Monday, November 6, 2017

Nautical Dresser with Stained Faux Wood

Let me say, this is my favorite piece of all the furniture I've redone. It looks nothing like it used to. I tossed around a few ideas on how to paint this dresser for my son's newly designed bedroom. Once I formulated a color plan, I wondered to myself, "just how am I going to pull this off?" 

So you can see what my dilemma was, here is the before picture: 

Pretty dated, girly and 100% fake wood. But, what caught my eye was the shape of the two top drawers. Reminds me of ocean waves and we are going nautical aren't we? But, how in the world am I going to make this "wood" stain nice and dark? Maybe just paint it dark brown? Well, painting it dark brown was my Plan B....only if I had to! It is supposed to be nautical and nautical has to look like wood! This dresser was made mostly of MDF, plywood and laminate, which seems to be standard for today's furniture quality.

The top of the dresser and the two "wooden" strips, all had a faux wood pattern and mimicked something similar to pine or oak. The color is way too light and 80s looking for my taste. I couldn't sand it down and stain it. If I sanded the laminate down, not only would I lose the wood pattern, I'd be left with the MDF underneath and we certainly can't stain that! I couldn't apply a paint primer first as I did with my daughter's dresser, or once again I'd lose the faux wood pattern. I searched for tutorials online and found a bunch of nothing. 

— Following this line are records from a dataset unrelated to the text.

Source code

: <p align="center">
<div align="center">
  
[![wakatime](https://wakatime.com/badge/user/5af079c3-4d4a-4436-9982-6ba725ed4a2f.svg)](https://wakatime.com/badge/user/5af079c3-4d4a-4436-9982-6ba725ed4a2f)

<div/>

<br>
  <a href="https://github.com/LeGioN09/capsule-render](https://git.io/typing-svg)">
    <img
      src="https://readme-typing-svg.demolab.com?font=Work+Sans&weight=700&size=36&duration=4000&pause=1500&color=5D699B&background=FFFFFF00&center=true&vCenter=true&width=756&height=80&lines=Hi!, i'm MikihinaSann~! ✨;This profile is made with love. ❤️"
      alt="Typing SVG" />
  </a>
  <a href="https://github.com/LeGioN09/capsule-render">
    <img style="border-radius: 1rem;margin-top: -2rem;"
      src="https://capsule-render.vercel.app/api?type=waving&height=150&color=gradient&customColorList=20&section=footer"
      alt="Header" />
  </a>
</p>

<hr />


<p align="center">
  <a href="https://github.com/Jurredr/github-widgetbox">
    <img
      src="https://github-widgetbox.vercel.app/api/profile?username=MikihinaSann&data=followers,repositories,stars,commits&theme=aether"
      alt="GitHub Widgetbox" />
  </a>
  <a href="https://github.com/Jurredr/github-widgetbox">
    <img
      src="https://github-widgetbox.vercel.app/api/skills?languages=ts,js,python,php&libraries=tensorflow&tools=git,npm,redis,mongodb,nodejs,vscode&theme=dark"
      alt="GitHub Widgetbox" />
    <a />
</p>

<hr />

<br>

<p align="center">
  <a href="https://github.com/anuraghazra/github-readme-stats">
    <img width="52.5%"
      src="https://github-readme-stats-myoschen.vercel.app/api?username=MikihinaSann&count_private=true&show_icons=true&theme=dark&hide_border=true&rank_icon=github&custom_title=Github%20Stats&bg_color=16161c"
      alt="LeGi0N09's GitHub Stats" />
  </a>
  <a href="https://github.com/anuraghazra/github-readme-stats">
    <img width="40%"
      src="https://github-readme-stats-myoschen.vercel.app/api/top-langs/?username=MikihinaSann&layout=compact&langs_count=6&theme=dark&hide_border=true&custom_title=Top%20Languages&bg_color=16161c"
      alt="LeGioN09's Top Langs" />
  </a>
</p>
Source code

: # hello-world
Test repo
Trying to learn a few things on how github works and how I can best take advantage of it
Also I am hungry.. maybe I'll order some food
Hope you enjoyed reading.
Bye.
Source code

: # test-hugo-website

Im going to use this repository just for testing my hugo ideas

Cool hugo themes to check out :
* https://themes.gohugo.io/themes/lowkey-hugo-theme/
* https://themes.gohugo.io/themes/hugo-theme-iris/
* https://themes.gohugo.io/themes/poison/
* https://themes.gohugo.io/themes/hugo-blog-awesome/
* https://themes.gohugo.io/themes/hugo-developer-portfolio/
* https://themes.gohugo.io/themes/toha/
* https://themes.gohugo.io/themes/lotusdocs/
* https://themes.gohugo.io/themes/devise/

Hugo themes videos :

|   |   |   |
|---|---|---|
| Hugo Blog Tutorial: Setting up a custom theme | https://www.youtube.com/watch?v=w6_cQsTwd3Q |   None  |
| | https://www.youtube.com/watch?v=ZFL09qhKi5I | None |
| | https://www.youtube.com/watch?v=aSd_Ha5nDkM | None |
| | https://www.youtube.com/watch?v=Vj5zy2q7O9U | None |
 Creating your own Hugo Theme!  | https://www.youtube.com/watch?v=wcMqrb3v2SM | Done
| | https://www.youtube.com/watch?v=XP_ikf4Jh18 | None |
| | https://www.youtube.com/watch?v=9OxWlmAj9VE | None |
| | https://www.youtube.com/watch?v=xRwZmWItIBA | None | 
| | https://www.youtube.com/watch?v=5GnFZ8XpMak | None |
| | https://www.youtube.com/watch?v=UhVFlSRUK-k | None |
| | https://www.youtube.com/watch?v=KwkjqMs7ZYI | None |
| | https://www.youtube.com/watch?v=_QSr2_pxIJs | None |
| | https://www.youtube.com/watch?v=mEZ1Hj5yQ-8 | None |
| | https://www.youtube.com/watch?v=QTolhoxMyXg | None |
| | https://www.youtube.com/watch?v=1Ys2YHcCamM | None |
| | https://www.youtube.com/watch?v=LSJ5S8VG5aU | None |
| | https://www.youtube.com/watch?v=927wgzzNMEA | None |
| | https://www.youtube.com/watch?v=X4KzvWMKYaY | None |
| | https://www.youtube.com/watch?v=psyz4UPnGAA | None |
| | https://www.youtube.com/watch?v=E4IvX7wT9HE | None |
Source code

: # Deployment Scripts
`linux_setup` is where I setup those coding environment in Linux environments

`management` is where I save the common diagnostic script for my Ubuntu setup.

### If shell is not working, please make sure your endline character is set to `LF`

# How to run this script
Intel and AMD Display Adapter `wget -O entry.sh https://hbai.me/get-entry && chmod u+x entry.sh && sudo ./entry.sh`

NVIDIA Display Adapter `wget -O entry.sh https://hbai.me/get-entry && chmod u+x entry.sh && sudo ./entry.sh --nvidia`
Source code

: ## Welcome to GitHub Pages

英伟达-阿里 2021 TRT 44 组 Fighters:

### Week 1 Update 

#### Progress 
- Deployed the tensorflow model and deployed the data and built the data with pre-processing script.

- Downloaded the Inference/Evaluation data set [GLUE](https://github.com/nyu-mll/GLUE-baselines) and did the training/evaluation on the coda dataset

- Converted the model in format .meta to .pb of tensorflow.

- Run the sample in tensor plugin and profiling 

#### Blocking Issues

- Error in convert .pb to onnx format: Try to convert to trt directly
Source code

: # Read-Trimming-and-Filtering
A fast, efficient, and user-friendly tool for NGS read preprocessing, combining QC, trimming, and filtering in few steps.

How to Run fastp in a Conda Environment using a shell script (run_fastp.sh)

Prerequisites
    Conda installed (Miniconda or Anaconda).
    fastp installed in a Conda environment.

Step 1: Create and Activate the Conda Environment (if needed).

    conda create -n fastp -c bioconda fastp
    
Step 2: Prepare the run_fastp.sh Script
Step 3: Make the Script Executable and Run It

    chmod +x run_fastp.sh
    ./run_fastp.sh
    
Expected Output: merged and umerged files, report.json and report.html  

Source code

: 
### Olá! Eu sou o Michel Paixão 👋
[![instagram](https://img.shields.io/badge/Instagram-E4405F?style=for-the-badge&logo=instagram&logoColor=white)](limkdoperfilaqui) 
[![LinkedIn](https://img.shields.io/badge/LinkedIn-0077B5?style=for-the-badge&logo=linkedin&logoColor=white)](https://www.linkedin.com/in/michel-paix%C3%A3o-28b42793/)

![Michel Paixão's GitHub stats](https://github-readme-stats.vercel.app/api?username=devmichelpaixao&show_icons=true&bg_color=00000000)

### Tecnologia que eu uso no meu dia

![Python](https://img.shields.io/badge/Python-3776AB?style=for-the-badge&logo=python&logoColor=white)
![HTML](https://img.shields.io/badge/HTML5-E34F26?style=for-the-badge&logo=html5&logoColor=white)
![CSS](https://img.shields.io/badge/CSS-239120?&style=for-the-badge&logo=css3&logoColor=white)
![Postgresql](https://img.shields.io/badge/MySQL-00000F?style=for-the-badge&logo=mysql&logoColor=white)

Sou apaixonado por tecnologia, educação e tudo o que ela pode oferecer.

So, I did what any of us crafty women would do, wing it!

Just because I wanted to see if it'd work, I took some of my Minwax Polyshades I had on hand and use a foam brush to apply the stain directly to the laminate part of the dresser. (I did do a light sanding by hand with 120 grit just to give the polyshade something to stick to). I was hoping you would still be able to see the "wood pattern", yet be darker. Since this has polyurethane already in it, you wouldn't wipe away excess stain, as you would when using a stain on real wood. As you can see below, with each application the stain gets darker and you can still see a wood pattern. The color I used was Honey Satin. 

When you're applying polyurethane, be sure to lightly sand in between dried applications with a fine steel wool pad so your surface is smooth. 

I applied about 3 coats of Minwax Polyshades, then removed my painters tape and started work on the base of the dresser. I used the same gray I painted the bedroom walls with and made a chalk paint out of it. Here is my tutorial on how to make your own chalk paint and it's application. The gray chalk paint and dark wood colors really compliment each other. However, will the polyshade stain hold up to a 10 year old boy when it wasn't primered, but applied directly to a smooth laminate surface? Read on to see what I discovered...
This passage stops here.